[Stored records]
↓↓↓
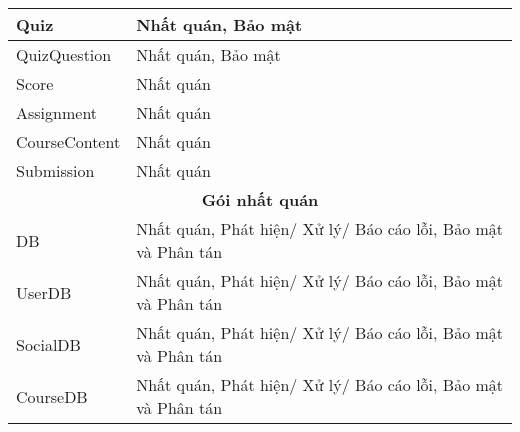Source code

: \documentclass[./../main_file.tex]{subfiles}
\begin{document}
\begin{longtable}{|p{}|p{}|}
			Quiz                                  & Nhất quán, Bảo mật                                            \\ \hline
			QuizQuestion                          & Nhất quán, Bảo mật                                            \\ \hline
			Score                                 & Nhất quán                                                     \\ \hline
			Assignment                            & Nhất quán                                                     \\ \hline
			CourseContent                         & Nhất quán                                                     \\ \hline
			Submission                            & Nhất quán                                                     \\ \hline
			\multicolumn{2}{|c|}{\textbf{Gói nhất quán}}                                                          \\ \hline
			DB                                    & Nhất quán, Phát hiện/ Xử lý/ Báo cáo lỗi, Bảo mật và Phân tán \\ \hline
			UserDB                                & Nhất quán, Phát hiện/ Xử lý/ Báo cáo lỗi, Bảo mật và Phân tán \\ \hline
			SocialDB                              & Nhất quán, Phát hiện/ Xử lý/ Báo cáo lỗi, Bảo mật và Phân tán \\ \hline
			CourseDB                              & Nhất quán, Phát hiện/ Xử lý/ Báo cáo lỗi, Bảo mật và Phân tán \\ \hline
	\end{longtable}
\end{document}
↑↑↑
Task item: Write out the data again word for word, minus any images.

Output:
Source code

: \documentclass[./../main_file.tex]{subfiles}
\begin{document}
\begin{longtable}{|p{}|p{}|}
			Quiz                                  & Nhất quán, Bảo mật                                            \\ \hline
			QuizQuestion                          & Nhất quán, Bảo mật                                            \\ \hline
			Score                                 & Nhất quán                                                     \\ \hline
			Assignment                            & Nhất quán                                                     \\ \hline
			CourseContent                         & Nhất quán                                                     \\ \hline
			Submission                            & Nhất quán                                                     \\ \hline
			\multicolumn{2}{|c|}{\textbf{Gói nhất quán}}                                                          \\ \hline
			DB                                    & Nhất quán, Phát hiện/ Xử lý/ Báo cáo lỗi, Bảo mật và Phân tán \\ \hline
			UserDB                                & Nhất quán, Phát hiện/ Xử lý/ Báo cáo lỗi, Bảo mật và Phân tán \\ \hline
			SocialDB                              & Nhất quán, Phát hiện/ Xử lý/ Báo cáo lỗi, Bảo mật và Phân tán \\ \hline
			CourseDB                              & Nhất quán, Phát hiện/ Xử lý/ Báo cáo lỗi, Bảo mật và Phân tán \\ \hline
	\end{longtable}
\end{document}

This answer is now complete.